This paper is divided into four parts: after describing the methodological and computational methods in Section 2, the results (structural, acidochromic, and second-order NLO properties) are presented and analyzed in Section 3. Section 4 draws the conclusions.

2. Materials and Methods

The geometries of all compounds and of their different forms obtained by opening 1, 2, or the 3 BOXs were fully optimized at the DFT level with the ωB97X-D XC functional [43,44], the 6-311G(d) basis set, and by accounting for solvent effects using the integral equation formalism of the polarizable continuum model (IEF-PCM) (the solvent is acetonitrile) [45]. Real vibrational frequencies demonstrate that the optimized geometries are minima on the potential energy hyper-surface. For selected structures (open forms because they present smaller excitation energies than the fully closed ones), it has been confirmed that there is no singlet, nor triplet instabilities. Since the compounds are mostly composed of cyclic units and conjugated segments, the numbers of stable conformers in solution are rather small and the search of those conformers possessing a non-negligible weight within the Maxwell–Boltzmann (MB) statistics can be carried out in a systematic manner. This was done:

• by defining the key torsion angles to distinguish the main conformations,
• then by performing rigid scans to locate the extrema of the potential energy hyper-surface;
• by combining the minima of these rigid scans to preselect conformations;
• then by performing full geometry optimizations on the latter.

Finally, only those conformers within an energy window of 12.5 kJ mol⁻¹ higher than the most stable conformer were kept to calculate the MB populations, on the basis of the Gibbs free energies, ΔG⁰, at 298.15 K. Such an approach is efficient to locate the key conformers because the torsion angles are far enough from each other and, in good approximation, their impact on the total energy is independent of each other, leading to a quasi-additive behavior. Furthermore, considering multiple conformers is important to evaluate the NLO responses, especially when they exhibit different symmetries. In Section 3, averaged results following the MB populations of conformers are reported. Note that it is assumed that there is no equilibrium between forms with different levels of opening when computing the MB populations.

To assess the impact of the state of opening on the structure and on the π-conjugation of the molecules, the bond length alternation (BLA) of the vinylic bridge between the linker and the BOX units was analyzed. Given the π-conjugated segment C${}_1$–C${}_2$=C${}_3$–C${}_4$, the BLA is computed as

$${\mathrm{BLA}}_{1,4}=\frac{1}{2}(l_{12}+l_{34}-2l_{23}),$$

(1)

where $l_{ij}$ is the distance between carbons i and j.

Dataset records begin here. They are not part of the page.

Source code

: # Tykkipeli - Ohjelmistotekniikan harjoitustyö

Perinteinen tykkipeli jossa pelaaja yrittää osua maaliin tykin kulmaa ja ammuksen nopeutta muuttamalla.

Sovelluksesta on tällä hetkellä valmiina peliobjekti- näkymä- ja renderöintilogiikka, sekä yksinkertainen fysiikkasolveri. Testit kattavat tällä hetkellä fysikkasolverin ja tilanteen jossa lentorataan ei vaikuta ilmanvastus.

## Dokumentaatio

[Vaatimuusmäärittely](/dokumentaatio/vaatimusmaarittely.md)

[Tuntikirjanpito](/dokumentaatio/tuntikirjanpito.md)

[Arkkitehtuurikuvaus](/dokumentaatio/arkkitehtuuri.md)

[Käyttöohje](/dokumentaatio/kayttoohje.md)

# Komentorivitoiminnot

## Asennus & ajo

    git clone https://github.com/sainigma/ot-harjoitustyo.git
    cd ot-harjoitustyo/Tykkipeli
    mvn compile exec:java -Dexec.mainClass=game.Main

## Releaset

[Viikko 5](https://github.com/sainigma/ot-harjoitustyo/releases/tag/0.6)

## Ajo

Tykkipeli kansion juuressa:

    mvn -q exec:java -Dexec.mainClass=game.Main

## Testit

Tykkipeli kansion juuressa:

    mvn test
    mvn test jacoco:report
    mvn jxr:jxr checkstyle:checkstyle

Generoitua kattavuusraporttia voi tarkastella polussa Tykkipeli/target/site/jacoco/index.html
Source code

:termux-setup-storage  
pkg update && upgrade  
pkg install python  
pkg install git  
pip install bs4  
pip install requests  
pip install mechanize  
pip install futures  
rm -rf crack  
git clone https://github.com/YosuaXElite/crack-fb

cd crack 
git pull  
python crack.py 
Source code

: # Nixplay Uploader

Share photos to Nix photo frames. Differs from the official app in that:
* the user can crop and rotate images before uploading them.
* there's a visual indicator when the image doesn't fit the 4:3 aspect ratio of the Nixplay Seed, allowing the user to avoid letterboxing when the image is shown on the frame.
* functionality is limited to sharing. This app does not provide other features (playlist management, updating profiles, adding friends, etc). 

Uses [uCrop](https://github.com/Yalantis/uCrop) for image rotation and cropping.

Given that the linkers contain aromatic rings, steric hindrance prevents a perfect orientation of the pz orbitals, normal to the plane of the $\pi$-conjugated path. To assess this impact, given the $\pi$-conjugated segment C${}_1$=C${}_2$–C${}_3$=C${}_4$ (where C1 and C2 belong to the first aromatic cycle while C3 and C4 belong to the second), the out-of-plane angle (OOPA) is computed as

$${\angle }_{1,4}=min\left\{\right|{\theta }_{1,4}|,180-|{\theta }_{1,4}\left|\right\},$$

(2)

where $|{\theta }_{1,4}|\in [0,180{}^{\circ }]$ is the absolute value of the dihedral angle between C₁ and C₄.

For each form, the NLO properties were then computed at the M06-2X/6-311+G(d) level of approximation, in acetonitrile (IEF-PCM). In a recent investigation [46], this implicit solvation approach has been challenged with respect to an explicit model where the solvent molecules are represented by point charges, of which the positions have been generated by Monte Carlo simulations, whereas the solute is treated quantum mechanically. It has been shown that both approaches predict similar contrasts, indicating that implicit solvation models such as IEF-PCM are well suited to describe the variations in the NLO responses of molecular switches. Here, we focus on the evaluation of the quantities that would be extracted from the hyper-Rayleigh scattering (HRS) experiments: ${\beta }_{HRS}$ and its depolarization ratio (DR) as defined by the sum and ratio of the $\beta$-tensor orientational averages [22], respectively, according to:

$$\begin{array}{cc}\hfill & {\beta }_{HRS}=\sqrt{\langle {\beta }_{ZZZ}^2\rangle +\langle {\beta }_{ZXX}^2\rangle }\mathrm{and}\mathrm{DR}=\frac{\langle {\beta }_{ZZZ}^2\rangle }{\langle {\beta }_{ZXX}^2\rangle }.\hfill \end{array}$$

(3)

To highlight the dipolar or octupolar structures of the NLOphores, the unit sphere representation (USR) is also given for the most stable forms, plotted using the DrawMol program [47]. In such figures, arrows represent the effective second-order induced dipoles, ${\mu }_{\mathrm{eff}}=\beta :{\mathbf{E}}^2(\theta ,\varphi )$, plotted at each point (θ,ϕ) of a sphere centered at the center of mass of the molecule. E is a unit vector of the incident electric field with polarization defined in spherical coordinates. All reported β values are given in a.u. (1 a.u. of β = 3.6212 × 10⁻⁴² m⁴ V⁻¹ = 3.2064 × 10⁻⁵³ C³m³J⁻² = 8.639 × 10⁻³³ esu) within the T convention [26].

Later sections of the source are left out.